Where the faulty comparisons become dangerous is when a student already carries feelings of shame, according to Dr. Anthony L. Rostain, a pediatric psychiatrist on Penn’s faculty who was co-chairman of the task force on student psychological health and welfare. “Shame is the sense one has of being defective or, said another way, not good enough,” Dr. Rostain said. “It isn’t that one isn’t doing well. It’s that ‘I am no good.’” Instead of thinking “I failed at something, these students think, ‘I am a failure.’”
Hmmm.
You know what OTHER connection there is between college, female freshman, and shame?
Well, for as many as one in five of them-- it's
sexual assault, that's what.
But that wouldn't be the fault of
parents though-- so I can see why nobody would want that particular connection to be made.

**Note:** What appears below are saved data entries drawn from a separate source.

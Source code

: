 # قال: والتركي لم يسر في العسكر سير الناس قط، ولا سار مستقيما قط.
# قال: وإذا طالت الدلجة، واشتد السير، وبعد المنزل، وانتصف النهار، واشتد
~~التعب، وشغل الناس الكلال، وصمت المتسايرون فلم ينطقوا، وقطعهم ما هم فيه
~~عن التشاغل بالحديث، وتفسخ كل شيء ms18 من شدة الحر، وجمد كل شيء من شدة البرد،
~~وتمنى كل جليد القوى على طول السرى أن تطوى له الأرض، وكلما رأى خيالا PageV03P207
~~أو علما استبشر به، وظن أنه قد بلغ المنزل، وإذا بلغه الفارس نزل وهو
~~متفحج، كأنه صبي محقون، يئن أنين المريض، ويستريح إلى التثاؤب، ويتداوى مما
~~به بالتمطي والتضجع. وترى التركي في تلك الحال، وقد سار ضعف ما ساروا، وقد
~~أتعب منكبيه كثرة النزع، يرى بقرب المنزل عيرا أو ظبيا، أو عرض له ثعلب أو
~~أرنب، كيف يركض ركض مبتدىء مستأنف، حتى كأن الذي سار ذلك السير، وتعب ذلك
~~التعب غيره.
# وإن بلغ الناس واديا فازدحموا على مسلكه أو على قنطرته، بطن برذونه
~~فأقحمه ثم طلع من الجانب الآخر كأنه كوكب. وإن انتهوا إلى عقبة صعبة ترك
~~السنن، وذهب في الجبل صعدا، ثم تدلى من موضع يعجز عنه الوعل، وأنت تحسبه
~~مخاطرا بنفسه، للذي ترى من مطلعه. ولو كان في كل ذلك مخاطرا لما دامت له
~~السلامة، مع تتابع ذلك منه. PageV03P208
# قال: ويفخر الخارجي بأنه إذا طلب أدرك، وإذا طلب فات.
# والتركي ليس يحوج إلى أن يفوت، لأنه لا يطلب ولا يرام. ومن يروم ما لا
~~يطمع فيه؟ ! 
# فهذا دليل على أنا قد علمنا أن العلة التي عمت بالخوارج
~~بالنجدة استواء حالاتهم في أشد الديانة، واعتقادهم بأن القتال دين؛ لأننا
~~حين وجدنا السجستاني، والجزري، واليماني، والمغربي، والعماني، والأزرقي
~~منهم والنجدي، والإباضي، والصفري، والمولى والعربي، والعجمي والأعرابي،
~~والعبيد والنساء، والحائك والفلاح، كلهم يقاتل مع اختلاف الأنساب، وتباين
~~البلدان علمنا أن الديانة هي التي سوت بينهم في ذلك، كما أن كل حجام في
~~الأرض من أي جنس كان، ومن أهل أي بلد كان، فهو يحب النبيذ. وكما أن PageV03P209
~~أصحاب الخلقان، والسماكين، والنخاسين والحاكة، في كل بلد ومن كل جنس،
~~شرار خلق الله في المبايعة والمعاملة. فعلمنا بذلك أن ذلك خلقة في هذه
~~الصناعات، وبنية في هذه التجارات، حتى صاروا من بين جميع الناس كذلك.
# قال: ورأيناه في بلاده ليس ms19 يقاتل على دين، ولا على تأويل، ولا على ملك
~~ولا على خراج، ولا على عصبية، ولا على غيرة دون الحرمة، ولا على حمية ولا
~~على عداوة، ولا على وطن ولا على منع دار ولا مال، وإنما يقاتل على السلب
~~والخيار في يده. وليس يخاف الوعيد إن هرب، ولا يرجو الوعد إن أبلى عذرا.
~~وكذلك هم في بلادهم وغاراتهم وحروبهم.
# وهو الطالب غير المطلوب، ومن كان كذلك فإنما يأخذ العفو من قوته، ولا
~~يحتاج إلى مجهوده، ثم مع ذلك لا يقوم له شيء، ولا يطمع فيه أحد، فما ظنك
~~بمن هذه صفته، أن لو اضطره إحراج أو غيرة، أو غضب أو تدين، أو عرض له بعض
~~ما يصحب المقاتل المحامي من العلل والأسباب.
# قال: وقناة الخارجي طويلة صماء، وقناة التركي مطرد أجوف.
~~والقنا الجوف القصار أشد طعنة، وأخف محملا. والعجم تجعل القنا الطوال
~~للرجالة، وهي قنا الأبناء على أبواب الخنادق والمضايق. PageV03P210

But it's the very first thing that I thought of when I read Madison Holleran's heartbreaking story. I wonder. I was that faculty member that students disclosed to for a number of years-- and I will say that a lot of those broken and wounded young women that I saw
never told their parents why they were suddenly struggling academically. NEVER. They
would have died rather than have their parents know.
I believe that one in five is probably a
somewhat conservative estimate by the time that they graduate, by the way.
In those kinds of numbers, that IS a mental health driver on a campus.